*** Extracted records ***

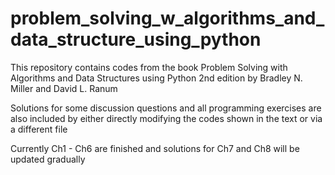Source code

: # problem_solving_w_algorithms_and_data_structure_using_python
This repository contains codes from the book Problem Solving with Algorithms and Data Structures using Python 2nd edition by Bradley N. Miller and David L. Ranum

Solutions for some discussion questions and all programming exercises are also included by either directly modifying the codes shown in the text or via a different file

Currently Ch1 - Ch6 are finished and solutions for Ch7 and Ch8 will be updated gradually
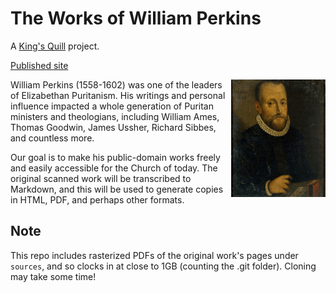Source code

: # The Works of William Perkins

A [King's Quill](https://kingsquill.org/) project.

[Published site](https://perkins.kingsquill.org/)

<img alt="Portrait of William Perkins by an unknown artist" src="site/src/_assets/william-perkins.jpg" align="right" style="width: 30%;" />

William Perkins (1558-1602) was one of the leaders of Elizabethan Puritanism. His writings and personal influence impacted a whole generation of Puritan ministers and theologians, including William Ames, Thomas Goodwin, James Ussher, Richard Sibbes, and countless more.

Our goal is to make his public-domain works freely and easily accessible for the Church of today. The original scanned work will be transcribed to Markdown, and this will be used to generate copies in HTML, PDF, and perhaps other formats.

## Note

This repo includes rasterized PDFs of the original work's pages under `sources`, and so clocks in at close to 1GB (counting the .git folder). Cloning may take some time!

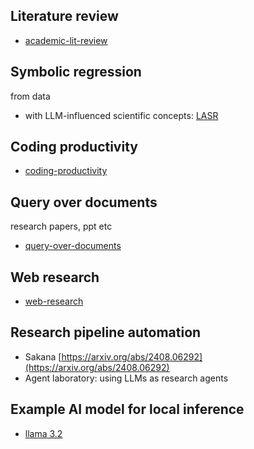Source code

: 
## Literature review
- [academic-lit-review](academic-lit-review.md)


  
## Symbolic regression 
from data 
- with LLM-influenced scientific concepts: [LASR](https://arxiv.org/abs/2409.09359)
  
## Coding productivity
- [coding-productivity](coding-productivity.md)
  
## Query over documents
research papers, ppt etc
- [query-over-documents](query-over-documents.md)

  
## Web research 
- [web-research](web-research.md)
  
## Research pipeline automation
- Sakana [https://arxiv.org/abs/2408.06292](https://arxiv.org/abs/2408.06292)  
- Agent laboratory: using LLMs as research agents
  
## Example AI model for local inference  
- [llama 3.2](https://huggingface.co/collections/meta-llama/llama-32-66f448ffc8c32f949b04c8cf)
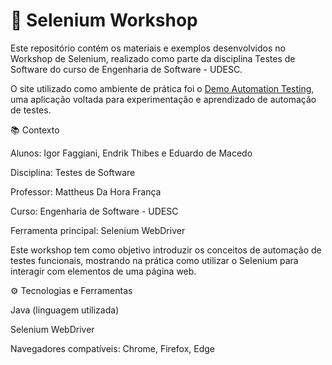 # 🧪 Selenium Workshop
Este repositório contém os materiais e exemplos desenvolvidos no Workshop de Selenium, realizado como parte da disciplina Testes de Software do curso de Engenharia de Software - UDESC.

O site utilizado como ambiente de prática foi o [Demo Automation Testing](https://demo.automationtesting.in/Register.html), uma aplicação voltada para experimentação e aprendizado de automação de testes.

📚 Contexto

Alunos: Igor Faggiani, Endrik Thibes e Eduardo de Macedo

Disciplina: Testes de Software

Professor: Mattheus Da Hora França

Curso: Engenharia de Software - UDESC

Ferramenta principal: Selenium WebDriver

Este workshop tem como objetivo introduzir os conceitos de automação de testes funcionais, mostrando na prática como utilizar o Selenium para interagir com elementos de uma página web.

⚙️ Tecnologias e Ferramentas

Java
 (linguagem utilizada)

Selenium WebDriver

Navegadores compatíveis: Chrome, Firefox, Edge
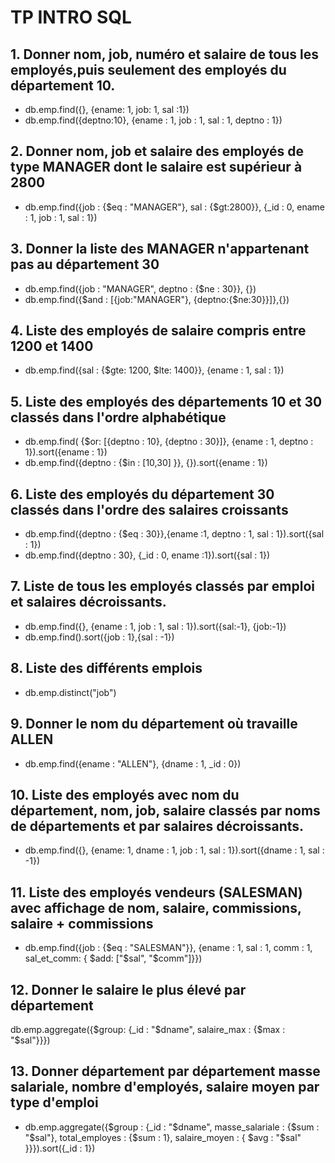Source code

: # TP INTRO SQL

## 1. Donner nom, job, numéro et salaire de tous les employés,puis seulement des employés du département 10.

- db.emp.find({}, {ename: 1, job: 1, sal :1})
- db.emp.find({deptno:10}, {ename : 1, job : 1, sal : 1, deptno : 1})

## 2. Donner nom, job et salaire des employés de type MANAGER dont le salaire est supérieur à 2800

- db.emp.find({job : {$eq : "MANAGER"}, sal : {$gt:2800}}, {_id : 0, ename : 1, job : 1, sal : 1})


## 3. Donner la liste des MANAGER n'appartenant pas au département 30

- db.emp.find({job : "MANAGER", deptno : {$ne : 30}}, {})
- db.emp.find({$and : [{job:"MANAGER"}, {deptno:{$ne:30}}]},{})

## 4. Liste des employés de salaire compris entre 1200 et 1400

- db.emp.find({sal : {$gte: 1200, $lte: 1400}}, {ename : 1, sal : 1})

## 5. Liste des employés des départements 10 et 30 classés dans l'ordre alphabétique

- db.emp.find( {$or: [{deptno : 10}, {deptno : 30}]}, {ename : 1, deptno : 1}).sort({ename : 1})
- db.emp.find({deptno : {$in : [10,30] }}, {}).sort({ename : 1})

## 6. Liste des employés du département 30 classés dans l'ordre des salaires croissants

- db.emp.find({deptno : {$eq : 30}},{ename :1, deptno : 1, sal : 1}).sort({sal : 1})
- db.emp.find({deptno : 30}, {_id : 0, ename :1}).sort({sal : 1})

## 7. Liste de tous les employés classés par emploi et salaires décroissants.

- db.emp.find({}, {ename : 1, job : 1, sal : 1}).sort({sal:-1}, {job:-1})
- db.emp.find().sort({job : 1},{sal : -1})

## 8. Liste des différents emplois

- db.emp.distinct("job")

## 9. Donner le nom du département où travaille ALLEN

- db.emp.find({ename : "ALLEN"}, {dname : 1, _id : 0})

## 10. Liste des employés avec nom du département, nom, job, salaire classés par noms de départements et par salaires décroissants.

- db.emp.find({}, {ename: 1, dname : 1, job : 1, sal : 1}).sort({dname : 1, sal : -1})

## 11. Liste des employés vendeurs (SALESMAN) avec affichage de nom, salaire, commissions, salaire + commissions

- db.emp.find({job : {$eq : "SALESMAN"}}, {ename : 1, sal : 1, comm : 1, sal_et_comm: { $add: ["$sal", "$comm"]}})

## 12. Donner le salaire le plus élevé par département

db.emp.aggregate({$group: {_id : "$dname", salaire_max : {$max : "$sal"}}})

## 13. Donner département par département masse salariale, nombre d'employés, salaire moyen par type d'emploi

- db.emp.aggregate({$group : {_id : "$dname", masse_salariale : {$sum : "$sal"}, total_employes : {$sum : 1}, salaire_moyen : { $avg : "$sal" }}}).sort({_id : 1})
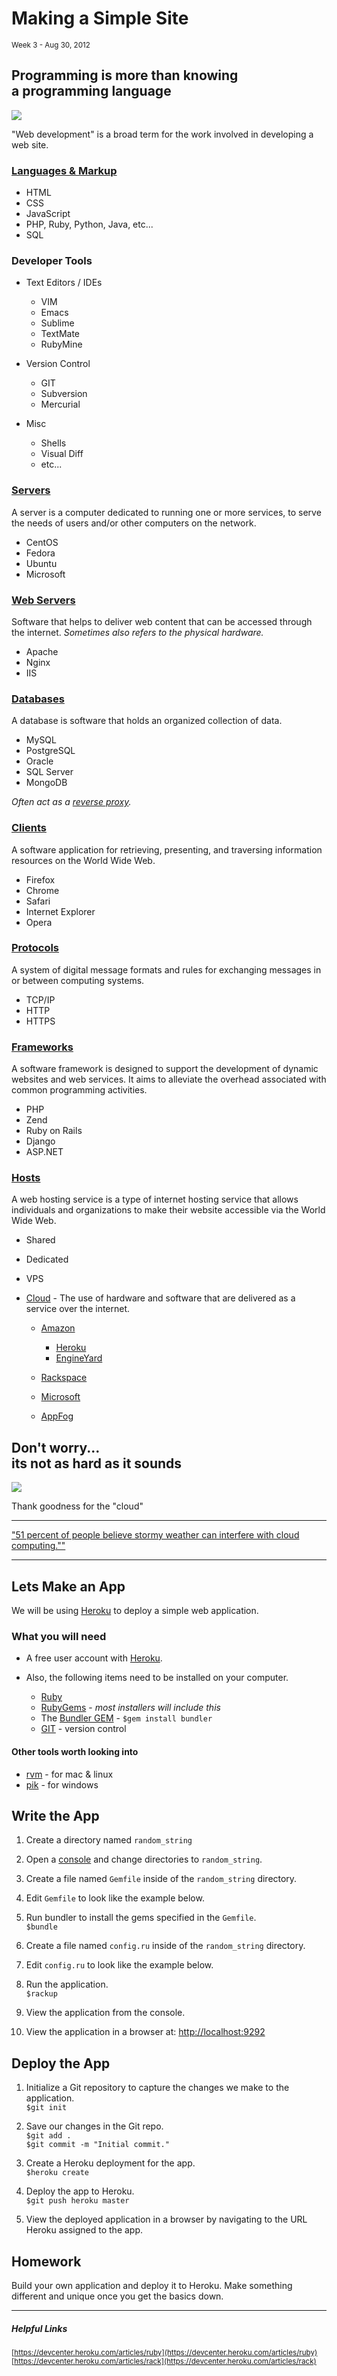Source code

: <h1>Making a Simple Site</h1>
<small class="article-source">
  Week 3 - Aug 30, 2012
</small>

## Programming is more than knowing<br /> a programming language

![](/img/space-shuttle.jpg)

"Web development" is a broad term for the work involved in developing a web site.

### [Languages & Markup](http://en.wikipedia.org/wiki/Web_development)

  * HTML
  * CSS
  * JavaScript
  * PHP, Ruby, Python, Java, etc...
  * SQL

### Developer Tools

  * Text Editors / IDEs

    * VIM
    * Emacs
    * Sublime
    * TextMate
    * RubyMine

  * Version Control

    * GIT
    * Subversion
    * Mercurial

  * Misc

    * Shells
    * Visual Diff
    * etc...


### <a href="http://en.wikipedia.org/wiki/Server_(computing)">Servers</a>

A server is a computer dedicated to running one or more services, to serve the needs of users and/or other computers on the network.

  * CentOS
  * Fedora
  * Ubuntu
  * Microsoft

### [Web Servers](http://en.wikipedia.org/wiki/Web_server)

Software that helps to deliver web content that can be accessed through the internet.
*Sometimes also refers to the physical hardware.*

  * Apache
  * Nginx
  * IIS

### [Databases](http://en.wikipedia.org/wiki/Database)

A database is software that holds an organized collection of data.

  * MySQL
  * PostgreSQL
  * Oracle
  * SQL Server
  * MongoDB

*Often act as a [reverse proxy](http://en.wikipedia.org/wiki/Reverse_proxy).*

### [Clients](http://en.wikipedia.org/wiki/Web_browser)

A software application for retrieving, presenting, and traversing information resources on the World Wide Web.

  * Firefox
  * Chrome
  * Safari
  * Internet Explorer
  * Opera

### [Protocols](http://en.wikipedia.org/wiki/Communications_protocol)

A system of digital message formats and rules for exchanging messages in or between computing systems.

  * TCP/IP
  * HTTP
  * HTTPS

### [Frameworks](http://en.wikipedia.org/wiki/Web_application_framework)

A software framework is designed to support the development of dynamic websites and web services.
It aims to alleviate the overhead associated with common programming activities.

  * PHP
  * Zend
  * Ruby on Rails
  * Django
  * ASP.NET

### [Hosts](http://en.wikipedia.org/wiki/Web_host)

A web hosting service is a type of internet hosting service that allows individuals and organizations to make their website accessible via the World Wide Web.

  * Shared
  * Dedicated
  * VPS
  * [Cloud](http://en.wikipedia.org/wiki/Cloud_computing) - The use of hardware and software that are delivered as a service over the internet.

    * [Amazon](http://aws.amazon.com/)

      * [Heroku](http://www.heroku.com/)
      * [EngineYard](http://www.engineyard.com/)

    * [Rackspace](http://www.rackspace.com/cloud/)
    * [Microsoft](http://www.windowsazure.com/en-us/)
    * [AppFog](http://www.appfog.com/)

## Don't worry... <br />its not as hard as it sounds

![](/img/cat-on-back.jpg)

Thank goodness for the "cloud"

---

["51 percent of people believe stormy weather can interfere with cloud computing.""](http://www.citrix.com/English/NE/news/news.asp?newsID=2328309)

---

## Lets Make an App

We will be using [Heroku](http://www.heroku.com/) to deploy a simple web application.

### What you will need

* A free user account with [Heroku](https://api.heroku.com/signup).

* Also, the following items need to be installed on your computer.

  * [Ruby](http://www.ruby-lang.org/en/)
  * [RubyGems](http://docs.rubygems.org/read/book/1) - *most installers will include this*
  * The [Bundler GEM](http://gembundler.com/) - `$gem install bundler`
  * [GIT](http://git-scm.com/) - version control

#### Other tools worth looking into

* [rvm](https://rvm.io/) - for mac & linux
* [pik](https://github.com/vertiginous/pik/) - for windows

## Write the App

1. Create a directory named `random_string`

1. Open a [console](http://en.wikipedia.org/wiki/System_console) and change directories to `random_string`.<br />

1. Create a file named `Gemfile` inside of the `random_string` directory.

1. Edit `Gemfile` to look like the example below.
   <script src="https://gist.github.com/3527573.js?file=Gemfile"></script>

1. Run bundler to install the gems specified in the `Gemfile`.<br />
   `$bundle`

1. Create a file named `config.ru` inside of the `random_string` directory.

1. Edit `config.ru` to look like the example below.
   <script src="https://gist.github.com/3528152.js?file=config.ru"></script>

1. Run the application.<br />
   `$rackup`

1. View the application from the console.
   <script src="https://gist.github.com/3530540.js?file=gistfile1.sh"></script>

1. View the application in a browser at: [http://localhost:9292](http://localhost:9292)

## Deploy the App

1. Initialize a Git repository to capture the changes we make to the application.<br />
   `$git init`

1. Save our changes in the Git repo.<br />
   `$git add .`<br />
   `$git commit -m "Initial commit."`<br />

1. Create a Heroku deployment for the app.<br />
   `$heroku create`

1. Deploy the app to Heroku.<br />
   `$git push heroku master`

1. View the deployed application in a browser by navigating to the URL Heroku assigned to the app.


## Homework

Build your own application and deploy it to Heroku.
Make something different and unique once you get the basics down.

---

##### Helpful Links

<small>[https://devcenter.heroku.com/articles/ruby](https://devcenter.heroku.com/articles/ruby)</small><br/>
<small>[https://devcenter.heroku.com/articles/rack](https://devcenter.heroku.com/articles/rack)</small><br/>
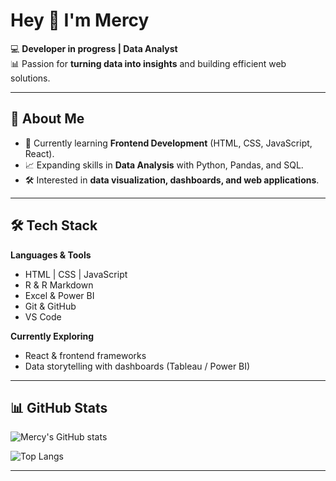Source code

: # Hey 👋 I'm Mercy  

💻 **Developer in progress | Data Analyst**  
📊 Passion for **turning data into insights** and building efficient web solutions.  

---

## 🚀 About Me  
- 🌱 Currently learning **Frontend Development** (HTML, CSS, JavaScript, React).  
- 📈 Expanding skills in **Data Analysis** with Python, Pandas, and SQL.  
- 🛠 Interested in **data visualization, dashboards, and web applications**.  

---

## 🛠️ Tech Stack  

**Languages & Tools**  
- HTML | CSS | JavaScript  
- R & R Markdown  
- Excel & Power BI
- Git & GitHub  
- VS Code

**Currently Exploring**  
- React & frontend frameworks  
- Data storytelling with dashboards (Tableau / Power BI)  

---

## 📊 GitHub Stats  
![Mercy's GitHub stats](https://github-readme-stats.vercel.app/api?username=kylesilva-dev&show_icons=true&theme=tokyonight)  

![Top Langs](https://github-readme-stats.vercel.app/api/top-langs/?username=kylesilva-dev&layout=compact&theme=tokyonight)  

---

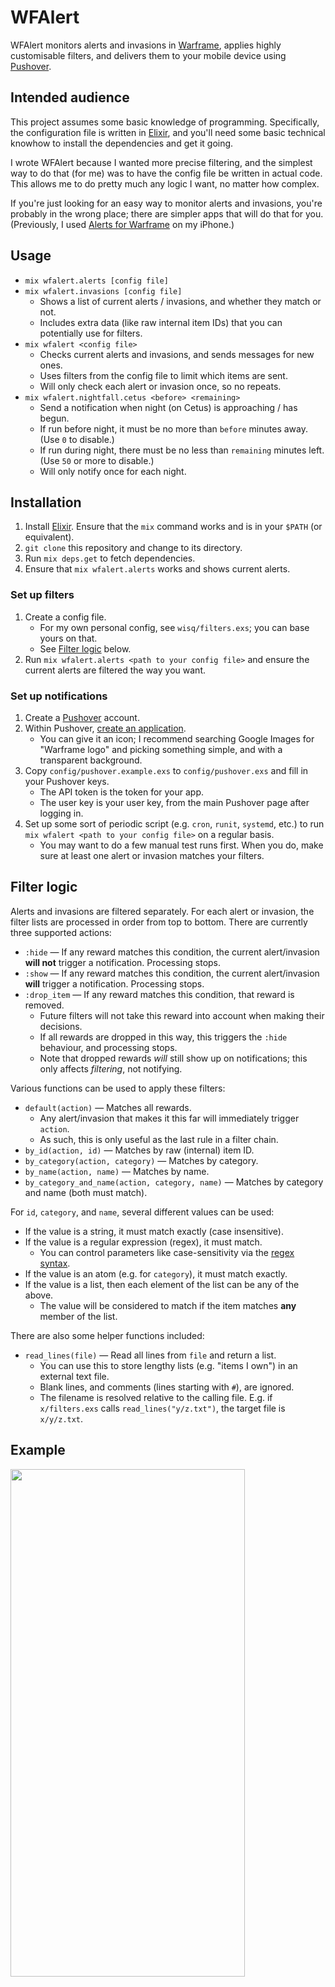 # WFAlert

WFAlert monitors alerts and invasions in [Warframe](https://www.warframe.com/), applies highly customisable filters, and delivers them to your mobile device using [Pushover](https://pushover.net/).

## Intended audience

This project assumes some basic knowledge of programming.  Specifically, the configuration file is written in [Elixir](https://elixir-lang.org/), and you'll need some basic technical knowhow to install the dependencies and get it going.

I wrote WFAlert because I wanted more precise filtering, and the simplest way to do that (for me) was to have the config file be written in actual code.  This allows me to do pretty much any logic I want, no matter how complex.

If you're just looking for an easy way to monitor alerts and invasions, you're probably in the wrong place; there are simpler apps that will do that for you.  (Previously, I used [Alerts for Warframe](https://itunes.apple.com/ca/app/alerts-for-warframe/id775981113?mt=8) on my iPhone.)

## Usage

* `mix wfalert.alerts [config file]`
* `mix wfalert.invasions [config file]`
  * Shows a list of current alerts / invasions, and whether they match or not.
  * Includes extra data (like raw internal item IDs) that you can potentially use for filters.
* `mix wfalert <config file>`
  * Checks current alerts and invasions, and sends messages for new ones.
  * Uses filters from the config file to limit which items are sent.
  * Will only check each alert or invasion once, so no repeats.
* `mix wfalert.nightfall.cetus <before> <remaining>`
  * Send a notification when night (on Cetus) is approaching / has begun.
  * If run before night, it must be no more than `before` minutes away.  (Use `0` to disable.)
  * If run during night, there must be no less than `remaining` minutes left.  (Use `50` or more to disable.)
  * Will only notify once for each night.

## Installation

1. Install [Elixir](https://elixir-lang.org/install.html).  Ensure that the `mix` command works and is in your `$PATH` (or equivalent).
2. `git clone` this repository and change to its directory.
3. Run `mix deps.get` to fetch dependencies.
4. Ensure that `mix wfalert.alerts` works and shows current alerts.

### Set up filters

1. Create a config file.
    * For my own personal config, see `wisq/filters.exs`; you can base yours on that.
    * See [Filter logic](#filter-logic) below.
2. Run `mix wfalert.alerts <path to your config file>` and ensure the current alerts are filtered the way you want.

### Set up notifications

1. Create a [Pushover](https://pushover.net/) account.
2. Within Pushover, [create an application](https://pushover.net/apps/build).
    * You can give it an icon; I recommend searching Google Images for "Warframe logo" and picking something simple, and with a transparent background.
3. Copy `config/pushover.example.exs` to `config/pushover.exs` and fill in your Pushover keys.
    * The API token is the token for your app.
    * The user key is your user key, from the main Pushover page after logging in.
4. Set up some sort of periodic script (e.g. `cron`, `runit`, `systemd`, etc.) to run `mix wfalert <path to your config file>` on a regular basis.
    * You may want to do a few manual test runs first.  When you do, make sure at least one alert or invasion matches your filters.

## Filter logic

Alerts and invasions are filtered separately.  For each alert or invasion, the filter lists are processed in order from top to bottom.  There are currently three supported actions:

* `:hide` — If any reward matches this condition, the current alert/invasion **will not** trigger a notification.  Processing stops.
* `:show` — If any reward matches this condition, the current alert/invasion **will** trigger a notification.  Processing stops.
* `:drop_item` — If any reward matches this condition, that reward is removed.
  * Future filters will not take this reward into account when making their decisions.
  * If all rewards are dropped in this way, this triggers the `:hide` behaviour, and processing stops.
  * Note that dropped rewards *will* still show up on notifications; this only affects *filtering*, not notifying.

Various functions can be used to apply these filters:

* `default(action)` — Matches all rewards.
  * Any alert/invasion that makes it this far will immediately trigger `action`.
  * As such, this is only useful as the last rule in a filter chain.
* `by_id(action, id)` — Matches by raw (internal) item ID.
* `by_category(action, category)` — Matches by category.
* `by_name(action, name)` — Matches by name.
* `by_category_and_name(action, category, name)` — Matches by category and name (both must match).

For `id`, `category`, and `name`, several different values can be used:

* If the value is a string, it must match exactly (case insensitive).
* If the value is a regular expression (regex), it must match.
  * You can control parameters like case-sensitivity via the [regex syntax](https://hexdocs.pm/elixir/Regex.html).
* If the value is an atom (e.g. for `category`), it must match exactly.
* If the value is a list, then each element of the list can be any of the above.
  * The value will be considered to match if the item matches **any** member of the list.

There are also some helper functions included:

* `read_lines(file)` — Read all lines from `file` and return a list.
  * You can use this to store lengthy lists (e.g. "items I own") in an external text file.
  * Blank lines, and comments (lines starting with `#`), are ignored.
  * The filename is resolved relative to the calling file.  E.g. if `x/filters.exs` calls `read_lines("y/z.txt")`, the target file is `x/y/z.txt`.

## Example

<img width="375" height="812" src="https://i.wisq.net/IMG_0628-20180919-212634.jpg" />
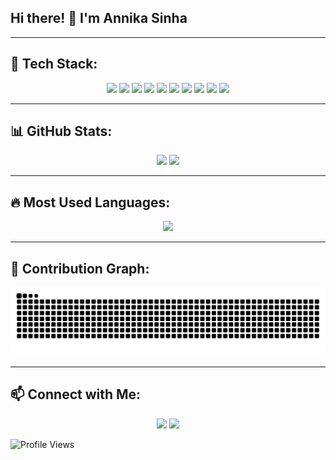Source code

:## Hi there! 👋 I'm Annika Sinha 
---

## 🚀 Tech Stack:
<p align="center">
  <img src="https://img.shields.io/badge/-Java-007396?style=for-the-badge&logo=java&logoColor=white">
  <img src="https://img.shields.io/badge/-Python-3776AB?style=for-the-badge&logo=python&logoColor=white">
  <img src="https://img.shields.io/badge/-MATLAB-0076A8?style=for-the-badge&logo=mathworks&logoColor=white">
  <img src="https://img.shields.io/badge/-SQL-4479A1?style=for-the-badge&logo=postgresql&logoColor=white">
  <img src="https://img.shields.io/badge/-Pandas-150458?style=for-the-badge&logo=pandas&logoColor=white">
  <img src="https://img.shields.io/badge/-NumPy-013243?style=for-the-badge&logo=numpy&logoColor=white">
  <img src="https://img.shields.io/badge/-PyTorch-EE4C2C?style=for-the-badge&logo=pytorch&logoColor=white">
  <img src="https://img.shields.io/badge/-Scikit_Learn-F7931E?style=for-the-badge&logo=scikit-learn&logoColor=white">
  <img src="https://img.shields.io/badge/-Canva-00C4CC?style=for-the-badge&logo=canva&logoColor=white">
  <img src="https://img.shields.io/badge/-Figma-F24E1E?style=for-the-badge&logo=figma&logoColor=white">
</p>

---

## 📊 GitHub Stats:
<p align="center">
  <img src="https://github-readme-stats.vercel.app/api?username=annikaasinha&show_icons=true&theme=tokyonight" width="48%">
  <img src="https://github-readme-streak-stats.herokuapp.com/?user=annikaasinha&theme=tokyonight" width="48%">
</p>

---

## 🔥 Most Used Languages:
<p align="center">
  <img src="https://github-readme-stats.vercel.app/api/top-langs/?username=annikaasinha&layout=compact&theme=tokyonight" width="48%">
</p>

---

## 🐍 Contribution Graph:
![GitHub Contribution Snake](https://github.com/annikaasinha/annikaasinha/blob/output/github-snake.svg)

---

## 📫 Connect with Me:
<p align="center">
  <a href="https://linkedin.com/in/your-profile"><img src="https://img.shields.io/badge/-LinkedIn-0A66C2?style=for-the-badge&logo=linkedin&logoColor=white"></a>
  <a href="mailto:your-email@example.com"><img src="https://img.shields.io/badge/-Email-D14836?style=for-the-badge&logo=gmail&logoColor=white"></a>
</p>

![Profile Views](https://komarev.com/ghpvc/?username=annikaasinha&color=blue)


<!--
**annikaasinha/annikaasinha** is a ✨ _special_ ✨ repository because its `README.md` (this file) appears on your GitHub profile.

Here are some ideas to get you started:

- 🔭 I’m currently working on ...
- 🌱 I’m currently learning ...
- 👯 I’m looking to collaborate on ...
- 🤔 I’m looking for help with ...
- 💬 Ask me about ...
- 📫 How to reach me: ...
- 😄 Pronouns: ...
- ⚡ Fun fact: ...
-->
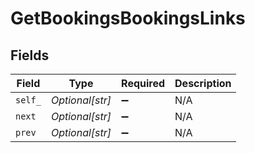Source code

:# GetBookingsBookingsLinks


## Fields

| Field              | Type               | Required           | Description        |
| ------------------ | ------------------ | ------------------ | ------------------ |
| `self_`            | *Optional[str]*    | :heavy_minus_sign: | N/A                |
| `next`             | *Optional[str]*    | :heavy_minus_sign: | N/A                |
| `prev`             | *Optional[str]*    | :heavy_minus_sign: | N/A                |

*** End of Extracted records ***

Task objective: Wherever the string "dropped" appears in the records above, copy the line it sits in.

Task solution:
  * If all rewards are dropped in this way, this triggers the `:hide` behaviour, and processing stops.
  * Note that dropped rewards *will* still show up on notifications; this only affects *filtering*, not notifying.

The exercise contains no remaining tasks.